[Information given — start]

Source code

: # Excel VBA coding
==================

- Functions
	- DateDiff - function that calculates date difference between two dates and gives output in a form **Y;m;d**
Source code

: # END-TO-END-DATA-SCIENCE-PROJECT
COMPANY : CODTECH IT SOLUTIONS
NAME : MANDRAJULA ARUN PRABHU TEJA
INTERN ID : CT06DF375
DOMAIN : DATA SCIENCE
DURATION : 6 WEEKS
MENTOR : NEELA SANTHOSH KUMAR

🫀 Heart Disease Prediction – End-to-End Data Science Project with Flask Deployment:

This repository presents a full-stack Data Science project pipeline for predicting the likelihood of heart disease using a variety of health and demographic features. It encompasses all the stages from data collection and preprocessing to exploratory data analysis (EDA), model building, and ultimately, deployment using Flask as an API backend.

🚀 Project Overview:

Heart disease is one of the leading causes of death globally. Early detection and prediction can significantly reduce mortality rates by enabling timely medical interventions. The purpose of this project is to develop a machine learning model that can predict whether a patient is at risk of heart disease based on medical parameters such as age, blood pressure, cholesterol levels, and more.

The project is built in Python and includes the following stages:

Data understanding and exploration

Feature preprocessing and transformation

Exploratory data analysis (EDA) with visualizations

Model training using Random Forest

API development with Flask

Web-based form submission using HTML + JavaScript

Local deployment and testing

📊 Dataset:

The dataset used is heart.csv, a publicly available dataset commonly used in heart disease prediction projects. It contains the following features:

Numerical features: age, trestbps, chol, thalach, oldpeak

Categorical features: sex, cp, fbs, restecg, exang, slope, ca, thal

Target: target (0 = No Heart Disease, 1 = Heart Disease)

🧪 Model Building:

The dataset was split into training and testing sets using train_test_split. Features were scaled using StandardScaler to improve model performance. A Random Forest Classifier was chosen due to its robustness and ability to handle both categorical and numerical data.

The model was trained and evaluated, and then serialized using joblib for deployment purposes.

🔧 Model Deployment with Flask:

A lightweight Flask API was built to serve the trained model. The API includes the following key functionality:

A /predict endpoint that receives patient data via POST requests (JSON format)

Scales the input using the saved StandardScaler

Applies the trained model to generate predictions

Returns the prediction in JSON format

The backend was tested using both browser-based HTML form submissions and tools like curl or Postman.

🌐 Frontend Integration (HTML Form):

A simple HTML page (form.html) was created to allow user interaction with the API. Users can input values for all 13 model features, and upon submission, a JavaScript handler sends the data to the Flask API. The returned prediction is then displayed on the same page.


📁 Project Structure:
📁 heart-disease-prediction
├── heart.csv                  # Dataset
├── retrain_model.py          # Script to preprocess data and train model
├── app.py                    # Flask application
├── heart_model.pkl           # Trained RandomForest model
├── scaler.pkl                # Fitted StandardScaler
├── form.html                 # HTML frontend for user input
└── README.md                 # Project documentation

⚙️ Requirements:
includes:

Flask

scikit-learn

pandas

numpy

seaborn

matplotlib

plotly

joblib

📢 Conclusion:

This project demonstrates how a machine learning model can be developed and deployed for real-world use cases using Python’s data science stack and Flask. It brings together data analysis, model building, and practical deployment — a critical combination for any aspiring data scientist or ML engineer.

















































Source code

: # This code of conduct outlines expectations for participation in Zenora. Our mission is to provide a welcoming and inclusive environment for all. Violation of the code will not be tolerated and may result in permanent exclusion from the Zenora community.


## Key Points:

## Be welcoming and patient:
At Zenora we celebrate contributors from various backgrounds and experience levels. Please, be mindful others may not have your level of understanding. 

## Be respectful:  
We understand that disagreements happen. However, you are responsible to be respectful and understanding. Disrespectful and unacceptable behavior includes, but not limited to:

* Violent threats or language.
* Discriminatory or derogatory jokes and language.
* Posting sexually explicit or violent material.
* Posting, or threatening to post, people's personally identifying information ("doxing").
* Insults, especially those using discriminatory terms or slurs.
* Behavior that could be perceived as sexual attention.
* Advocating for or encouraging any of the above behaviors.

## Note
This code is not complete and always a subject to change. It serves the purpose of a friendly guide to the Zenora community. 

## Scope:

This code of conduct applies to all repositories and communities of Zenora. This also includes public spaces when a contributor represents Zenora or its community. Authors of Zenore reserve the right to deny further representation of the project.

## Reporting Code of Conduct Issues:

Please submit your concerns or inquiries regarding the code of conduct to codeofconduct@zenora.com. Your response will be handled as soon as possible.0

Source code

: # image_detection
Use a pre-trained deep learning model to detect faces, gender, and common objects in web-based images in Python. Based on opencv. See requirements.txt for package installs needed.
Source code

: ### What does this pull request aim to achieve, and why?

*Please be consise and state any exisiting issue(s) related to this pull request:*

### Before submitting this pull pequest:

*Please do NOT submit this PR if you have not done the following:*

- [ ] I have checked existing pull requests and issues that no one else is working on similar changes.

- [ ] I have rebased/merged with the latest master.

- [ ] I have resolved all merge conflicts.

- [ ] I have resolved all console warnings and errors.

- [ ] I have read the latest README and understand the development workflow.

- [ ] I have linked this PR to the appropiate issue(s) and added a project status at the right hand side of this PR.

[Information given — finish]

Work task ▸
Retype the data exactly as it reads.

Answer below ▸
Source code

: # Excel VBA coding
==================

- Functions
	- DateDiff - function that calculates date difference between two dates and gives output in a form **Y;m;d**
Source code

: # END-TO-END-DATA-SCIENCE-PROJECT
COMPANY : CODTECH IT SOLUTIONS
NAME : MANDRAJULA ARUN PRABHU TEJA
INTERN ID : CT06DF375
DOMAIN : DATA SCIENCE
DURATION : 6 WEEKS
MENTOR : NEELA SANTHOSH KUMAR

🫀 Heart Disease Prediction – End-to-End Data Science Project with Flask Deployment:

This repository presents a full-stack Data Science project pipeline for predicting the likelihood of heart disease using a variety of health and demographic features. It encompasses all the stages from data collection and preprocessing to exploratory data analysis (EDA), model building, and ultimately, deployment using Flask as an API backend.

🚀 Project Overview:

Heart disease is one of the leading causes of death globally. Early detection and prediction can significantly reduce mortality rates by enabling timely medical interventions. The purpose of this project is to develop a machine learning model that can predict whether a patient is at risk of heart disease based on medical parameters such as age, blood pressure, cholesterol levels, and more.

The project is built in Python and includes the following stages:

Data understanding and exploration

Feature preprocessing and transformation

Exploratory data analysis (EDA) with visualizations

Model training using Random Forest

API development with Flask

Web-based form submission using HTML + JavaScript

Local deployment and testing

📊 Dataset:

The dataset used is heart.csv, a publicly available dataset commonly used in heart disease prediction projects. It contains the following features:

Numerical features: age, trestbps, chol, thalach, oldpeak

Categorical features: sex, cp, fbs, restecg, exang, slope, ca, thal

Target: target (0 = No Heart Disease, 1 = Heart Disease)

🧪 Model Building:

The dataset was split into training and testing sets using train_test_split. Features were scaled using StandardScaler to improve model performance. A Random Forest Classifier was chosen due to its robustness and ability to handle both categorical and numerical data.

The model was trained and evaluated, and then serialized using joblib for deployment purposes.

🔧 Model Deployment with Flask:

A lightweight Flask API was built to serve the trained model. The API includes the following key functionality:

A /predict endpoint that receives patient data via POST requests (JSON format)

Scales the input using the saved StandardScaler

Applies the trained model to generate predictions

Returns the prediction in JSON format

The backend was tested using both browser-based HTML form submissions and tools like curl or Postman.

🌐 Frontend Integration (HTML Form):

A simple HTML page (form.html) was created to allow user interaction with the API. Users can input values for all 13 model features, and upon submission, a JavaScript handler sends the data to the Flask API. The returned prediction is then displayed on the same page.


📁 Project Structure:
📁 heart-disease-prediction
├── heart.csv                  # Dataset
├── retrain_model.py          # Script to preprocess data and train model
├── app.py                    # Flask application
├── heart_model.pkl           # Trained RandomForest model
├── scaler.pkl                # Fitted StandardScaler
├── form.html                 # HTML frontend for user input
└── README.md                 # Project documentation

⚙️ Requirements:
includes:

Flask

scikit-learn

pandas

numpy

seaborn

matplotlib

plotly

joblib

📢 Conclusion:

This project demonstrates how a machine learning model can be developed and deployed for real-world use cases using Python’s data science stack and Flask. It brings together data analysis, model building, and practical deployment — a critical combination for any aspiring data scientist or ML engineer.

















































Source code

: # This code of conduct outlines expectations for participation in Zenora. Our mission is to provide a welcoming and inclusive environment for all. Violation of the code will not be tolerated and may result in permanent exclusion from the Zenora community.


## Key Points:

## Be welcoming and patient:
At Zenora we celebrate contributors from various backgrounds and experience levels. Please, be mindful others may not have your level of understanding. 

## Be respectful:  
We understand that disagreements happen. However, you are responsible to be respectful and understanding. Disrespectful and unacceptable behavior includes, but not limited to:

* Violent threats or language.
* Discriminatory or derogatory jokes and language.
* Posting sexually explicit or violent material.
* Posting, or threatening to post, people's personally identifying information ("doxing").
* Insults, especially those using discriminatory terms or slurs.
* Behavior that could be perceived as sexual attention.
* Advocating for or encouraging any of the above behaviors.

## Note
This code is not complete and always a subject to change. It serves the purpose of a friendly guide to the Zenora community. 

## Scope:

This code of conduct applies to all repositories and communities of Zenora. This also includes public spaces when a contributor represents Zenora or its community. Authors of Zenore reserve the right to deny further representation of the project.

## Reporting Code of Conduct Issues:

Please submit your concerns or inquiries regarding the code of conduct to codeofconduct@zenora.com. Your response will be handled as soon as possible.0

Source code

: # image_detection
Use a pre-trained deep learning model to detect faces, gender, and common objects in web-based images in Python. Based on opencv. See requirements.txt for package installs needed.
Source code

: ### What does this pull request aim to achieve, and why?

*Please be consise and state any exisiting issue(s) related to this pull request:*

### Before submitting this pull pequest:

*Please do NOT submit this PR if you have not done the following:*

- [ ] I have checked existing pull requests and issues that no one else is working on similar changes.

- [ ] I have rebased/merged with the latest master.

- [ ] I have resolved all merge conflicts.

- [ ] I have resolved all console warnings and errors.

- [ ] I have read the latest README and understand the development workflow.

- [ ] I have linked this PR to the appropiate issue(s) and added a project status at the right hand side of this PR.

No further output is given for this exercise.